Two years ago, I had known the DT crew would be faster than me. But what I didn’t expect was the variety of terrain we’d ride, how that would beat me up, and how much more skilled the other riders would be. Mountain bikers and cyclocross racers, they handled rocky trails and rough dirt-road descents like I didn’t know was possible.
One area in particular sticks in my mind, an old carriage road that’s steep in places and loosely graveled where it isn’t populated with boulders and baby heads exposed by frost heaving and erosion. To one side lies a steep drop. When I first rode it, I clutched the bars in fear, wobbled up the climbs, occasionally put a foot down, and came out tense and wondering why I’d just subjected myself to that on what is essentially a road bike.

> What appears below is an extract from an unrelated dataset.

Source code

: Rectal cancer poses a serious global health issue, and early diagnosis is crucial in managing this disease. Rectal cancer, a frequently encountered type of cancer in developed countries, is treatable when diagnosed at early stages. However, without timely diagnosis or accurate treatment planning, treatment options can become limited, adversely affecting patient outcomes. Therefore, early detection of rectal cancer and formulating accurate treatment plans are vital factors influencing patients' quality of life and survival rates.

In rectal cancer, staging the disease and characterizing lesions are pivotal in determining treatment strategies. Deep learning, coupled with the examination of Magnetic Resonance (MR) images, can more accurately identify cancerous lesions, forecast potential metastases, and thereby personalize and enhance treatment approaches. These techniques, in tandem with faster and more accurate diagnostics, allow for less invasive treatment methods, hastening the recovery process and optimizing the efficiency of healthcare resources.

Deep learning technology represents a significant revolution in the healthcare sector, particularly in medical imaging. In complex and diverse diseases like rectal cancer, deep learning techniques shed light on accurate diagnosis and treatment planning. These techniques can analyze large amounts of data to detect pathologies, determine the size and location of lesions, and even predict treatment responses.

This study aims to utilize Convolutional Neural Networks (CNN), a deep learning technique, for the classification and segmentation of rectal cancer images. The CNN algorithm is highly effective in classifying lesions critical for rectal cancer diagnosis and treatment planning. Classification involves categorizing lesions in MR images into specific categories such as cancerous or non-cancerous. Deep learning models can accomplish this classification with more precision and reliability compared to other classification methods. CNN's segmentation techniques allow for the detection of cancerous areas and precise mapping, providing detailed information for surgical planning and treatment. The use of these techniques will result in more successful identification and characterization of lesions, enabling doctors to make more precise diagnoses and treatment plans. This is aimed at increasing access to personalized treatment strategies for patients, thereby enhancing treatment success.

Lat night, it was fun. That I’m fit enough to climb vigorously is part of it, but the real change was in bike-handling skills learned over the past two years. This difference in technique is only the basics of looking ahead, staying loose, and riding out of the saddle, but recognizing and crediting myself for the transition was a big, crunchy, carrot. Instead of enduring fear and seeking safety by riding slowly, I found both safety and fun in riding loose and quick. Nothing scared me – It was all within my abilities.

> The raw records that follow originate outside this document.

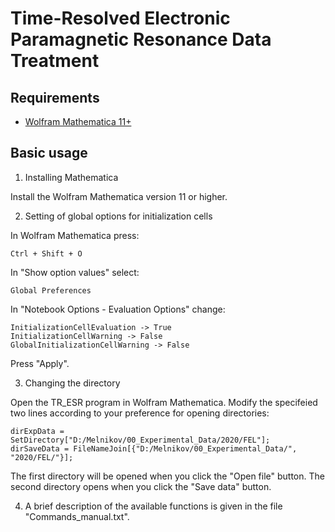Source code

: # Time-Resolved Electronic Paramagnetic Resonance Data Treatment

## Requirements
- [Wolfram Mathematica 11+](https://www.wolfram.com/mathematica/)

## Basic usage

1. Installing Mathematica

Install the Wolfram Mathematica version 11 or higher.

2. Setting of global options for initialization cells

In Wolfram Mathematica press:

    Ctrl + Shift + O

In "Show option values" select:

    Global Preferences

In "Notebook Options - Evaluation Options" change:
    
    InitializationCellEvaluation -> True
    InitializationCellWarning -> False
    GlobalInitializationCellWarning -> False

Press "Apply".

3. Changing the directory

Open the TR_ESR program in Wolfram Mathematica. Modify the specifeied two lines according to your preference for opening directories:

    dirExpData = SetDirectory["D:/Melnikov/00_Experimental_Data/2020/FEL"];
    dirSaveData = FileNameJoin[{"D:/Melnikov/00_Experimental_Data/", "2020/FEL/"}];

The first directory will be opened when you click the "Open file" button. The second directory opens when you click the "Save data" button.

4. A brief description of the available functions is given in the file "Commands_manual.txt".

It is easy to be discouraged by the distance between better athletes’ skills and one’s own. But I’m grateful to have fallen in with a group of better riders who have helped raise me up. Sure, when their taillights disappear up a hill in front of me, it’s a reminder that they’re better climbers. When I get up that same hill without wanting to die, it’s a reminder that I’m better than I was. And when I enjoyed that old carriage road last night, it was a reminder of how much better I’ve become, and how much more fun that gives.